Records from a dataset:
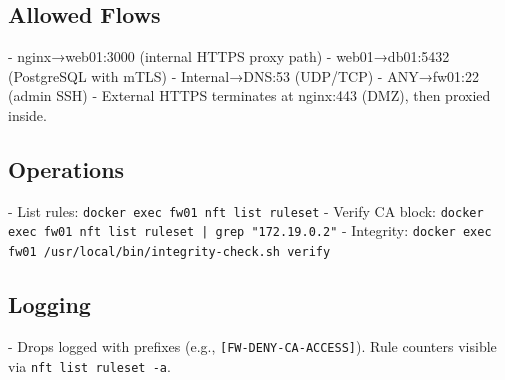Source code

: \subsection{Allowed Flows}

- nginx→web01:3000 (internal HTTPS proxy path)
- web01→db01:5432 (PostgreSQL with mTLS)
- Internal→DNS:53 (UDP/TCP)
- ANY→fw01:22 (admin SSH)
- External HTTPS terminates at nginx:443 (DMZ), then proxied inside.

\subsection{Operations}

- List rules: \texttt{docker exec fw01 nft list ruleset}
- Verify CA block: \texttt{docker exec fw01 nft list ruleset | grep "172.19.0.2"}
- Integrity: \texttt{docker exec fw01 /usr/local/bin/integrity-check.sh verify}

\subsection{Logging}

- Drops logged with prefixes (e.g., \texttt{[FW-DENY-CA-ACCESS]}). Rule counters visible via \texttt{nft list ruleset -a}.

:: Task description ::
The lines above that hold "HTTPS" are the result; show every one of them.

:: Exercise output ::
- nginx→web01:3000 (internal HTTPS proxy path)
- External HTTPS terminates at nginx:443 (DMZ), then proxied inside.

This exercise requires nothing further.